Twenty books on WCW? Wow, nice collection! I don't suppose any of them offer the separate 'doctor Williams visiting patient farmer' possibility for Wheelbarrow?


Re: Nantucket - WCW
Posted by: drpeternsz (---.client.comcast.net)
Date: February 10, 2022 12:25PM

Hugh,

Glad it was of some interest. They didn't cross reference to ekphrasis in any of the books I checked. Actually, I dropped by the main library yesterday and went through the stacks because your question had peaked my curiousity, so I don't exactly have the books on hand. If I get to the library in the near future, I'll look through on 'the red wheelbarrow' poem.
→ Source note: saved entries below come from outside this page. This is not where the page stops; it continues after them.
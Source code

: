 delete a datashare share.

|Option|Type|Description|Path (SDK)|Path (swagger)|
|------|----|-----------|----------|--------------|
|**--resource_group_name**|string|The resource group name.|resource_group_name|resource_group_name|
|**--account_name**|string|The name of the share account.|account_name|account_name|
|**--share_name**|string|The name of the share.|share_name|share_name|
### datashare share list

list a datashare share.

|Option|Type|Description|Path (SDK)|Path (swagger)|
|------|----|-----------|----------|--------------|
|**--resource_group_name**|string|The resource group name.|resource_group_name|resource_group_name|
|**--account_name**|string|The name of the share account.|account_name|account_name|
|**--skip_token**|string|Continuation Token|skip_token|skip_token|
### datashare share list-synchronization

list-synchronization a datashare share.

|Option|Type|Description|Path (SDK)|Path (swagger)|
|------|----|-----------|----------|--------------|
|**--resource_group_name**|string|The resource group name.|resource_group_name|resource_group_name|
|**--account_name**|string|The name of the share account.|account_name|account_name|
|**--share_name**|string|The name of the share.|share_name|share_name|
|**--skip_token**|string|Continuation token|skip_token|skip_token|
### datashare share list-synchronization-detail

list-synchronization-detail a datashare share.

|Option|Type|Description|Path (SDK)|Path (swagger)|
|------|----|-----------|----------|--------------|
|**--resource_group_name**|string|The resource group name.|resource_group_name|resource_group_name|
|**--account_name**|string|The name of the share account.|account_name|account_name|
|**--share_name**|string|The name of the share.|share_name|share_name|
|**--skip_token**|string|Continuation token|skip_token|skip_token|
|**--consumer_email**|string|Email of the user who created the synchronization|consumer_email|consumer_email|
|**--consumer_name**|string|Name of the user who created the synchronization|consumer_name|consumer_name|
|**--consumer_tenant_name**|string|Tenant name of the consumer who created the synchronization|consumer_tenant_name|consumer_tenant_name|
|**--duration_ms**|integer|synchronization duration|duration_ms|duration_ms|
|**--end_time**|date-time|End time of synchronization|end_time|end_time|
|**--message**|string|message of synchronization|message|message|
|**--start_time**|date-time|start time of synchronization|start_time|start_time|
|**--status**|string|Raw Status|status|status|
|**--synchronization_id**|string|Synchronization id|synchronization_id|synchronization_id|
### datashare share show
It was a pleasure doing a little hands-on research for a change -- rifling though texts, getting distracted my interesting items, acting like a grad student for an hour or so. It was a beautiful, warm winter day here in San Franciso and the juices were really flowing in the ole limbs.


Catch you later.

Peter


Re: Nantucket - WCW
Posted by: drpeternsz (---.client.comcast.net)
Date: February 10, 2022 01:15PM

Hugh --

Zwicky, Fay. "Seeing and Recording a Local Ambience," Westerly, 1 (1980), 91-96.

Zwicky traces, for an Australian audience, a quick capsulization of the initial neglect and then development, in this century, of an American poetry "forge[d in] an indigenous language [and] divorced from the concerns of history and traditional learning that preoccupied Pound and Eliot." She focuses on Ws as exemplar of "The colloquial strain," asserting that he "has had (for better and worse) a great impact on contemporary American and Australian poetry." Her text for illustrating his "SEEING AND RECORDING" is "The Red Wheel-barrow" [sic], which she analyzes and compares to the Australian poet William Hart Smith's "Kangaroo-Paw." [emphasis added}. in C.F. Terrell WCW: Man and Poet bib.
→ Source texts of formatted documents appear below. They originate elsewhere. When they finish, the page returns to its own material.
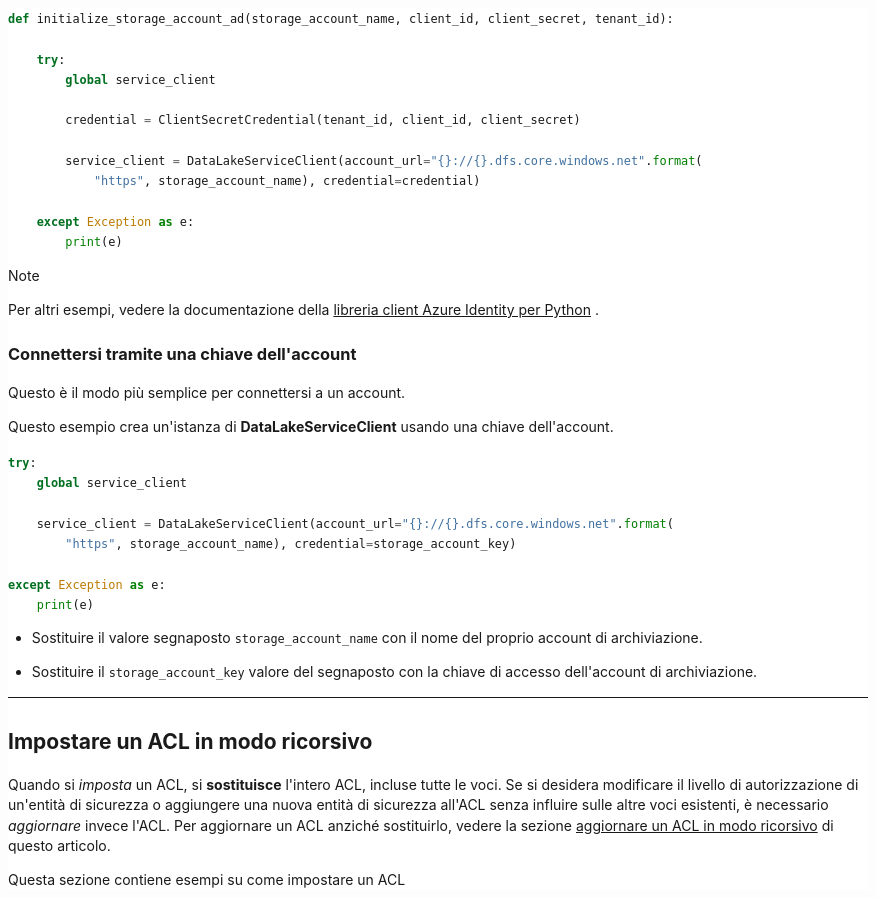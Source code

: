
 ```python
def initialize_storage_account_ad(storage_account_name, client_id, client_secret, tenant_id):
    
    try:  
        global service_client

        credential = ClientSecretCredential(tenant_id, client_id, client_secret)

        service_client = DataLakeServiceClient(account_url="{}://{}.dfs.core.windows.net".format(
            "https", storage_account_name), credential=credential)
    
    except Exception as e:
        print(e)
```

> [!NOTE]
> Per altri esempi, vedere la documentazione della [libreria client Azure Identity per Python](https://pypi.org/project/azure-identity/) .

### <a name="connect-by-using-an-account-key"></a>Connettersi tramite una chiave dell'account

Questo è il modo più semplice per connettersi a un account. 

Questo esempio crea un'istanza di **DataLakeServiceClient** usando una chiave dell'account.

```python
try:  
    global service_client
        
    service_client = DataLakeServiceClient(account_url="{}://{}.dfs.core.windows.net".format(
        "https", storage_account_name), credential=storage_account_key)
    
except Exception as e:
    print(e)
```
 
- Sostituire il valore segnaposto `storage_account_name` con il nome del proprio account di archiviazione.

- Sostituire il `storage_account_key` valore del segnaposto con la chiave di accesso dell'account di archiviazione.

---

## <a name="set-an-acl-recursively"></a>Impostare un ACL in modo ricorsivo

Quando si *imposta* un ACL, si **sostituisce** l'intero ACL, incluse tutte le voci. Se si desidera modificare il livello di autorizzazione di un'entità di sicurezza o aggiungere una nuova entità di sicurezza all'ACL senza influire sulle altre voci esistenti, è necessario *aggiornare* invece l'ACL. Per aggiornare un ACL anziché sostituirlo, vedere la sezione [aggiornare un ACL in modo ricorsivo](#update-an-acl-recursively) di questo articolo.   

Questa sezione contiene esempi su come impostare un ACL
Post Edited (02-10-05 12:16)


Re: Nantucket - WCW
Posted by: Hugh Clary (---.denver-03rh16rt-04rh15rt.co.dial-access.att.ne)
Date: February 10, 2022 02:41PM

Interesting, thanks again. For where I got the doctor/patient idea, see the post by David Mason on the link below. It's a long thread, which you may find of value as well, but do a Find for 'housecall' for the relevant part.

[www.ablemuse.com]


Re: Nantucket - WCW
Posted by: Jean-Paul (---.nt.net)
Date: February 10, 2022 11:00PM

Could the same mechanism (ekphrasis) be used to describe someone by extolling, let's say...... a tree's attributes?

"I "Love Summer more than I hate Winter"


Re: Nantucket - WCW
Posted by: drpeternsz (---.client.comcast.net)
Date: February 11, 2022 04:25AM

Jean-Paul,

Originally, for the Greeks, I've read, that is true. It seems to have devloped over the centuries to mean more like using one art to refer to anohte, a poem about a painting, Sculpture that is a rsponse to a pielce ofd musicd, interpreting it in part through another medium. There are other definitions of it though. People have thought about this for a long time.


Peter


Re: Nantucket - WCW
Posted by: drpeternsz (---.client.comcast.net)
Date: February 11, 2022 04:46PM

for D. Mason:

'a thing that exists to make us ask why it exists.' -- seems like a decent tentative reply to the question: what is a . . . human being? -- for ten points.